The number one best selling economic texts are written by the Harvard professor Greg Mankiw. In The Concise Encyclopedia of Economics, he writes:
New Keynesian economics is the school of thought in modern macroeconomics that evolved from the ideas of John Maynard Keynes...
The primary disagreement between new classical and new Keynesian economists is over how quickly wages and prices adjust. New classical economists build their macroeconomic theories on the assumption that wages and prices are flexible. They believe that prices “clear” markets—balance supply and demand—by adjusting quickly. New Keynesian economists, however, believe that market-clearing models cannot explain short-run economic fluctuations, and so they advocate models with “sticky” wages and prices. New Keynesian theories rely on this stickiness of wages and prices to explain why involuntary unemployment exists and why monetary policy has such a strong influence on economic activity.



  1. You're a slippery one. You say:

    "Who the hell is talking about wages adjusting quickly?"

    You are, and I'll show why. But first let's look at what sticky wages are. From Wikipedia:

    "If one looks at the whole economy, some prices might be very flexible and others rigid. This will lead to the aggregate price level (which we can think of as an average of the individual prices) becoming "SLUGGISH" or "sticky" in the sense that it does not respond to macroeconomic shocks as much as it would if all prices were flexible. (MY BOLD)

    Notice the word sluggish. That means we're talking about time here. Wages don't adjust if not enough time is allotted. Now, let's go to your original post I commented on, "Some Terrible Economics Out of the American Economic Review." You say:

    "It points to the very strong possibility that what Kaur is really detecting when he detects sticky wages is government interference rather than some MAGICAL DEFIANCE of supply and demand economics because of beliefs. (MY BOLD)

    Notice your words here "magical defiance of supply and demand". You're saying here that nothing in the market can "defy" supply and demand, yet when we consider the definition of sticky wages above, supply and demand DON'T ADJUST quickly which is why BY DEFINITION they're sluggish. That's the point.
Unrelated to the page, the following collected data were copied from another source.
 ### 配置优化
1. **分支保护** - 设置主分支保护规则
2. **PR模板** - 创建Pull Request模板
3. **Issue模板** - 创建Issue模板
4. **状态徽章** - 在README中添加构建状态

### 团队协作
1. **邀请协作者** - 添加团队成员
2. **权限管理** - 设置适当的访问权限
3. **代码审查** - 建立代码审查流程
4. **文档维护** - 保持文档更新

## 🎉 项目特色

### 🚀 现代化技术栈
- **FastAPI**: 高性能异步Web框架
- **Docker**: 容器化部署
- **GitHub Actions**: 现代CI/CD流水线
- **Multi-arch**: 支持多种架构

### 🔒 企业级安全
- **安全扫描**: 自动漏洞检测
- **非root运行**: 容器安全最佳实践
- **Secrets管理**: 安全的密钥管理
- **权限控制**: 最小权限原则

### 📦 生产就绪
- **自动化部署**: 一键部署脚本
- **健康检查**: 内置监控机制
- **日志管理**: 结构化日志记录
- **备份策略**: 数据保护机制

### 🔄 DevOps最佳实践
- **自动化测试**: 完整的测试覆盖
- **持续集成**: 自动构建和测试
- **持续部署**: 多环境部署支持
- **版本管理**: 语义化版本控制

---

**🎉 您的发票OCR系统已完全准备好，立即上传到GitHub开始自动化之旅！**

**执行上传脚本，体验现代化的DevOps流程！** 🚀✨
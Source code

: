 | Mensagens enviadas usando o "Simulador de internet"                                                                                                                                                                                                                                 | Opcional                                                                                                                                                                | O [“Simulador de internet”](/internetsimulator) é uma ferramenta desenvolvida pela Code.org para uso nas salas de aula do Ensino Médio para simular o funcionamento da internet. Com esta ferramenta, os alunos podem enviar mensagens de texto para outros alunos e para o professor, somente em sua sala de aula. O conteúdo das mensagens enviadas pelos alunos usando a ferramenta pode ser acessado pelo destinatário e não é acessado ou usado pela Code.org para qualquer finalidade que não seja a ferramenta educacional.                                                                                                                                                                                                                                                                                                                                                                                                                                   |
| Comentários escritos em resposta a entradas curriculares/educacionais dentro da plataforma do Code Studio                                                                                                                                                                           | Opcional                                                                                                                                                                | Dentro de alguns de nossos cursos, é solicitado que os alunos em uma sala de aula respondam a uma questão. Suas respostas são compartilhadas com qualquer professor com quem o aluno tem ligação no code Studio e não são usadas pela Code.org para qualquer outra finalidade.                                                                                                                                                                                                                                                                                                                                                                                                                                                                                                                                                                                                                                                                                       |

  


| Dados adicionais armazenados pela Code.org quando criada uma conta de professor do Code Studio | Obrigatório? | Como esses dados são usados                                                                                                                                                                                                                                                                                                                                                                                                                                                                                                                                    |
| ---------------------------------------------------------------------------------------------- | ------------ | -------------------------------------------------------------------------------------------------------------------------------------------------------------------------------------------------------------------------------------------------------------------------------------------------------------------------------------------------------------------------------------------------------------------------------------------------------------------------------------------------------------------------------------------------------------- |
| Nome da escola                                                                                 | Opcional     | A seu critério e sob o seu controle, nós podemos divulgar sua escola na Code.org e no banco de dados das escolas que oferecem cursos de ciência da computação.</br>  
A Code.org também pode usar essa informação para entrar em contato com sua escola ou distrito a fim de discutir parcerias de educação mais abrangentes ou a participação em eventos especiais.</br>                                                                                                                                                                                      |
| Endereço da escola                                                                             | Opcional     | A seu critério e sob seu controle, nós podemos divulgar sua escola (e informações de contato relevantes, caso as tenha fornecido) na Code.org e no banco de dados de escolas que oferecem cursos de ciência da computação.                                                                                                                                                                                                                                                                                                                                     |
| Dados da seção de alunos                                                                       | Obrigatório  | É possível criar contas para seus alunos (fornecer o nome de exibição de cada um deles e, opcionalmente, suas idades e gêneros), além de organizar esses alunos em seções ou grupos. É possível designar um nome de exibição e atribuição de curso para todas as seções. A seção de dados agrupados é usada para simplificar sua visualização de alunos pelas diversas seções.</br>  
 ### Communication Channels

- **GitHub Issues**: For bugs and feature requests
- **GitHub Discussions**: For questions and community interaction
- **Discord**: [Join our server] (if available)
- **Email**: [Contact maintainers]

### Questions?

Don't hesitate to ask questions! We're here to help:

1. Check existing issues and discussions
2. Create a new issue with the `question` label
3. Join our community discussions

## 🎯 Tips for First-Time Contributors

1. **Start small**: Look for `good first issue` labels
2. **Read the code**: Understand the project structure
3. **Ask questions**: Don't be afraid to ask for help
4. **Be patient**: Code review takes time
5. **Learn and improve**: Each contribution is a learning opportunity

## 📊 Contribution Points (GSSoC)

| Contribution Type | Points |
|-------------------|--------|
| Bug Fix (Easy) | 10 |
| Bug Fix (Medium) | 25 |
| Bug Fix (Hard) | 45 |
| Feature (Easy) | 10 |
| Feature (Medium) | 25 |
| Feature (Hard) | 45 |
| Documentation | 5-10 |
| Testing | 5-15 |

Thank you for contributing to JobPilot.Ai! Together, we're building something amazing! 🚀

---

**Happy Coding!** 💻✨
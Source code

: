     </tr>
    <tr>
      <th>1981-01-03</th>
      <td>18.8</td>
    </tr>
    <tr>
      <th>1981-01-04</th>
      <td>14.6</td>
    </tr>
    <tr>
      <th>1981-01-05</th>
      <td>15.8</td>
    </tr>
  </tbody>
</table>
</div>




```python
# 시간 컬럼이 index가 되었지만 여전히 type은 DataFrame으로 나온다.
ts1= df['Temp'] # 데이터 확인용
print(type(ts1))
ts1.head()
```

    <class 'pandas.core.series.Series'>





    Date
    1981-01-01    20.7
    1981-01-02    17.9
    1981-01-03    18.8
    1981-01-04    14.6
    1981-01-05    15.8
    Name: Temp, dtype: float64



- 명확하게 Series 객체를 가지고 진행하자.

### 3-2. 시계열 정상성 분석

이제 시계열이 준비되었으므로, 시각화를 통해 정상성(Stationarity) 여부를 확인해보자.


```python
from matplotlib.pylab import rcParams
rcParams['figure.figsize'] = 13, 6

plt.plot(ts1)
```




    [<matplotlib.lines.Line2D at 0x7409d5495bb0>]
You implied this in your original post.

    Yet you seem to deny this in your original post with the phrase "magical defiance" above.

    Also, you say:

    "The point is that "sticky wages" is fundamental to Keynesian economics and every Keynesian economist will agree to this point."

    Replace the word Keynesian twice in your sentence with "monetarist." While all Keyenesians believe it, so do monetarists. In fact, New Classicals are the only ones who think otherwise.

    1. Well then, that would just make monetarists another group of Keynesians, which many Austrians have have argued is the case.

    2. Well those Austrians would be wrong.

  2. As one of my friends likes to say when a conversation turns to personal merits of politicians: "I'm not cognizant of kinds of shit". Same goes for economists who justify pushing people this or that way with their "policies".